(Collected data)

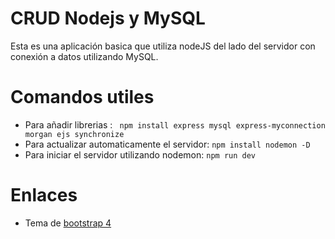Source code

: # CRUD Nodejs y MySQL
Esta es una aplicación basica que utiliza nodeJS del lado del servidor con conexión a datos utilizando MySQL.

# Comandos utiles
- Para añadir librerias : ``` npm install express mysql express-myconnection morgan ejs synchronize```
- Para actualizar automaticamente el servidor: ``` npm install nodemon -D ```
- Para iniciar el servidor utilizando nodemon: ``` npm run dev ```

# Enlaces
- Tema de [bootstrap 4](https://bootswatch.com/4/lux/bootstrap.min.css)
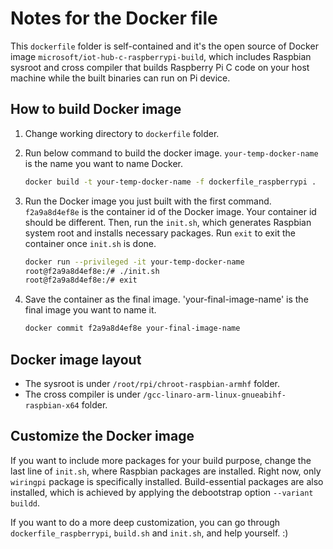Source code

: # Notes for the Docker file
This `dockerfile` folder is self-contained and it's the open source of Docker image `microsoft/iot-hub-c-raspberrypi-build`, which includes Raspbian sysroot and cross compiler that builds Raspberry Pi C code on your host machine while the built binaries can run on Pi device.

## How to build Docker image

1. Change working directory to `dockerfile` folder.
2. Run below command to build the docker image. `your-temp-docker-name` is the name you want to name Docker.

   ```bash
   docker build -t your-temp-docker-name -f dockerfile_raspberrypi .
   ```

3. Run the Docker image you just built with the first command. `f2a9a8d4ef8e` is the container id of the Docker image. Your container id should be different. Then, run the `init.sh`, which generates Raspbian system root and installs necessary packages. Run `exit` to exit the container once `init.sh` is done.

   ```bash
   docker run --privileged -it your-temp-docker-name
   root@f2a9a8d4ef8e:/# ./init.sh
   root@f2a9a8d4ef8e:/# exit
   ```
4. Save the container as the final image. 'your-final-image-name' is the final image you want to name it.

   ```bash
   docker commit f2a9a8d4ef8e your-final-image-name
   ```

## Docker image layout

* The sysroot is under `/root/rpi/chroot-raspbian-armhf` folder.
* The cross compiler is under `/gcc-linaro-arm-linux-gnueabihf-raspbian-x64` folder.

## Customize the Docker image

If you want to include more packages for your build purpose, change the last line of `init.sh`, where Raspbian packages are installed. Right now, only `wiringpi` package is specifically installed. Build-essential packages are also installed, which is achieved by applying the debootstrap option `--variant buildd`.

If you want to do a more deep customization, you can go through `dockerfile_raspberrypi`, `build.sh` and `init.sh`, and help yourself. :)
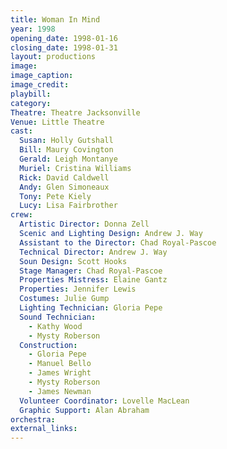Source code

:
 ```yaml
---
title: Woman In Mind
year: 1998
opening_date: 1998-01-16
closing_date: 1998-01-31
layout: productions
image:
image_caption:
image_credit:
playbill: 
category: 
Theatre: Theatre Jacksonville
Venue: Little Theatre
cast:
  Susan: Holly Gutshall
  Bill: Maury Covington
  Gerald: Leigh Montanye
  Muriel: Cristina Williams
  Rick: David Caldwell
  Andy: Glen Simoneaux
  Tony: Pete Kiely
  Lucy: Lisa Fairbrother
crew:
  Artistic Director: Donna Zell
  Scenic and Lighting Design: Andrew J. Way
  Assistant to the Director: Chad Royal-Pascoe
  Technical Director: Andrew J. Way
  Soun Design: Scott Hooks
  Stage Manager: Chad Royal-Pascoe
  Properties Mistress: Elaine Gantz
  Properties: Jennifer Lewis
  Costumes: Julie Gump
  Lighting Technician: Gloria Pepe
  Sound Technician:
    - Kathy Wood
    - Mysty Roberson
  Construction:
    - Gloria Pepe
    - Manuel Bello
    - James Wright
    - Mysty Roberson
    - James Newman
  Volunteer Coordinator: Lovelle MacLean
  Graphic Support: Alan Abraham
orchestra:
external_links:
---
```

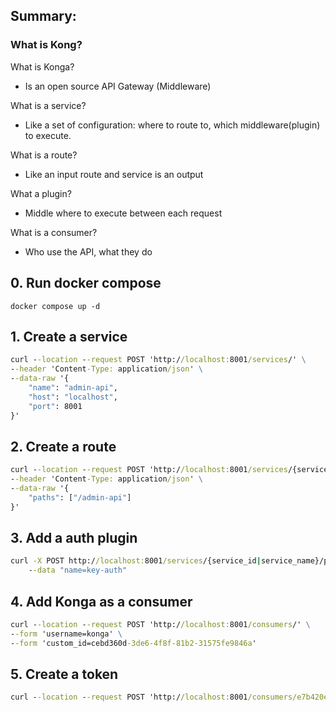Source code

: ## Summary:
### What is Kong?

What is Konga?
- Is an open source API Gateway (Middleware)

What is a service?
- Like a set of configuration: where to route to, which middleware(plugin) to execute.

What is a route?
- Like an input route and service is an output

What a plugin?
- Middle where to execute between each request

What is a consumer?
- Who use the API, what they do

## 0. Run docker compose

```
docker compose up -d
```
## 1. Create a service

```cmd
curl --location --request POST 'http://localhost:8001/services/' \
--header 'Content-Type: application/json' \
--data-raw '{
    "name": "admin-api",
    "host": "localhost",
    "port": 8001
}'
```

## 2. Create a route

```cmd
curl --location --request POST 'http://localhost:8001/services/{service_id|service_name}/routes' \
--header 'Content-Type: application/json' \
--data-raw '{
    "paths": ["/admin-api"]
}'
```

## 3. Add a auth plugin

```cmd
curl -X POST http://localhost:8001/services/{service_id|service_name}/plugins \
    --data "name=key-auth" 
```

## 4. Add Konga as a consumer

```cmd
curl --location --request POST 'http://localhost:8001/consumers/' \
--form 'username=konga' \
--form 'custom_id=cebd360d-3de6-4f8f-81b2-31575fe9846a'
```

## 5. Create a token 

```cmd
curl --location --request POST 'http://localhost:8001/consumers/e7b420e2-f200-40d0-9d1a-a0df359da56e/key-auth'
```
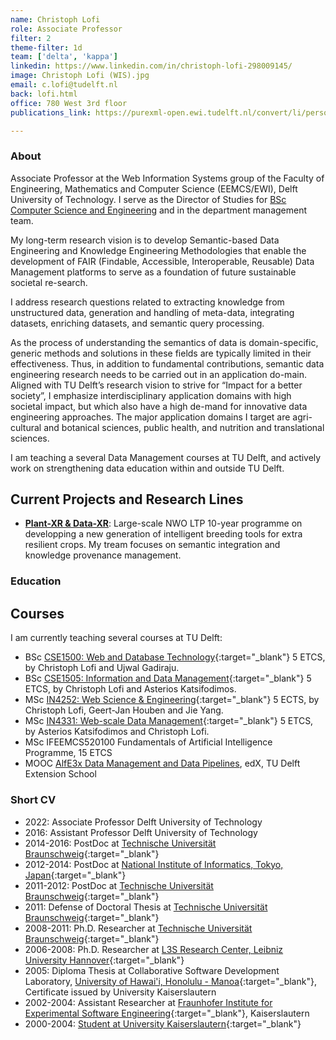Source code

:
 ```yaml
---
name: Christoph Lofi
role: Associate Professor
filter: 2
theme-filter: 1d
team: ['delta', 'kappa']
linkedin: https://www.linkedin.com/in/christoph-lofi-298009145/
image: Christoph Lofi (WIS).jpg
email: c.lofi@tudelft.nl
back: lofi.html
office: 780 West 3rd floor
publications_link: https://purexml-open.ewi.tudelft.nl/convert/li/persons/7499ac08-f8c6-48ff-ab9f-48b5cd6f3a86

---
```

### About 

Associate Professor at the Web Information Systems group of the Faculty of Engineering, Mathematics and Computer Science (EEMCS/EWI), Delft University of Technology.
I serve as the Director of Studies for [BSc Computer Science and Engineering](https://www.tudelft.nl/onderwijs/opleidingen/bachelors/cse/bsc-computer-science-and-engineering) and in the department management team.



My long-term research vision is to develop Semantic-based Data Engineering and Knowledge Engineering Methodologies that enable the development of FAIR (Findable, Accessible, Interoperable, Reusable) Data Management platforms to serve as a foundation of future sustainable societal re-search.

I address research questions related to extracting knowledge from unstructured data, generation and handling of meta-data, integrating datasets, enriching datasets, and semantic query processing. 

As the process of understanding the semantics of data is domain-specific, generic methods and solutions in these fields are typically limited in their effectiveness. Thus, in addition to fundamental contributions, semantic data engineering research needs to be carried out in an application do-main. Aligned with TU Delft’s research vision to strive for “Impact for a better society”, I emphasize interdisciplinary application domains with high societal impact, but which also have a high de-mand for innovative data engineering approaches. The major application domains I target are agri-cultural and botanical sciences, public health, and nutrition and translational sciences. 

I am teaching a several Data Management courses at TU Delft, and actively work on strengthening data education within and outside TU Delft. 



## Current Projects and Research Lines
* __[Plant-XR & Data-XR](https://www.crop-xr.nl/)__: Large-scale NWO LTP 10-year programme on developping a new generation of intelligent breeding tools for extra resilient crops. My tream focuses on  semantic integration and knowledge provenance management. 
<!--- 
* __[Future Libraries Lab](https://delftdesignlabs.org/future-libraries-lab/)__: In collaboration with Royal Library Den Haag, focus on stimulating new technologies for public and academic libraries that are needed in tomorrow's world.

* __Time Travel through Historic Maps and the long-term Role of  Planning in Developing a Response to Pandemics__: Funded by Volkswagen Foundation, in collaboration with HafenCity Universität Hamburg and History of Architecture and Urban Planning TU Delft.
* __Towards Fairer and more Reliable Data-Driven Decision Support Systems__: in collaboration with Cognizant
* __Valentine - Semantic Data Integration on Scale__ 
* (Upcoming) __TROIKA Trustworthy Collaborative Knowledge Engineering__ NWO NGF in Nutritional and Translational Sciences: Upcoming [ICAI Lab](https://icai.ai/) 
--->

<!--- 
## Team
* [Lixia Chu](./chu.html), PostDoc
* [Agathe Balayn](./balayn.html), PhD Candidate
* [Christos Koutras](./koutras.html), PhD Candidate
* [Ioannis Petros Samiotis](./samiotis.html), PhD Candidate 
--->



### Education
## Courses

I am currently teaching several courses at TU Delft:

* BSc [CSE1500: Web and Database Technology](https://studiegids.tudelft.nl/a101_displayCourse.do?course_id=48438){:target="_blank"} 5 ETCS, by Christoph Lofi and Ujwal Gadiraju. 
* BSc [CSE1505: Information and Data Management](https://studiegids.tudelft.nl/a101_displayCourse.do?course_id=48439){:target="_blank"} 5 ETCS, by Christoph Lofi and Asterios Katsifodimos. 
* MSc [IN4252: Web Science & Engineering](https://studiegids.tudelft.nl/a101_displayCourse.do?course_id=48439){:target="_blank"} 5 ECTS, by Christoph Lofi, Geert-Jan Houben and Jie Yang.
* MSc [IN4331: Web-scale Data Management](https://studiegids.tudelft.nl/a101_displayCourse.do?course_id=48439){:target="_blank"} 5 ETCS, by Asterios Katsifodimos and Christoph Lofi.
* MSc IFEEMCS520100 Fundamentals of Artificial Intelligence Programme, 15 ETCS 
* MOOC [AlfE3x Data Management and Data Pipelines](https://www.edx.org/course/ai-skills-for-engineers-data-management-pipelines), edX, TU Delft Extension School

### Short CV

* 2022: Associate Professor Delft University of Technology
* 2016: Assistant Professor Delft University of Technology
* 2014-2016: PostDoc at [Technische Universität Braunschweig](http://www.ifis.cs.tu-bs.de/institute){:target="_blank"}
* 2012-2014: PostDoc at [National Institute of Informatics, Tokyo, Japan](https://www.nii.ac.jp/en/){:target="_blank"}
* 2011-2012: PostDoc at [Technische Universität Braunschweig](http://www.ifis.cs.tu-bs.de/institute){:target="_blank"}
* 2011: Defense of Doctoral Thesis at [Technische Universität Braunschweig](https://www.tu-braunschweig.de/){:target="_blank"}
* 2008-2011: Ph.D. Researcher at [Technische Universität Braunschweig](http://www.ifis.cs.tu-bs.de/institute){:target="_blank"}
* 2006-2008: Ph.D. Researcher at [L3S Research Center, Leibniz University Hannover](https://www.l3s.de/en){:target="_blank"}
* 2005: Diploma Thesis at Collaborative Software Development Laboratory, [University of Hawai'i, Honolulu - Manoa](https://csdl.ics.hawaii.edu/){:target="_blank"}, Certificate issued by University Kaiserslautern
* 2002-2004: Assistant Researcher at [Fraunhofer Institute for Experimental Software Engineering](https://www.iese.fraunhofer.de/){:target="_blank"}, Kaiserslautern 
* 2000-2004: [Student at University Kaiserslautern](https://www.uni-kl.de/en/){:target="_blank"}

Work to complete:
Show every line of the records above that contains the word "Researcher".

Answer for this exercise:
* 2008-2011: Ph.D. Researcher at [Technische Universität Braunschweig](http://www.ifis.cs.tu-bs.de/institute){:target="_blank"}
* 2006-2008: Ph.D. Researcher at [L3S Research Center, Leibniz University Hannover](https://www.l3s.de/en){:target="_blank"}
* 2002-2004: Assistant Researcher at [Fraunhofer Institute for Experimental Software Engineering](https://www.iese.fraunhofer.de/){:target="_blank"}, Kaiserslautern 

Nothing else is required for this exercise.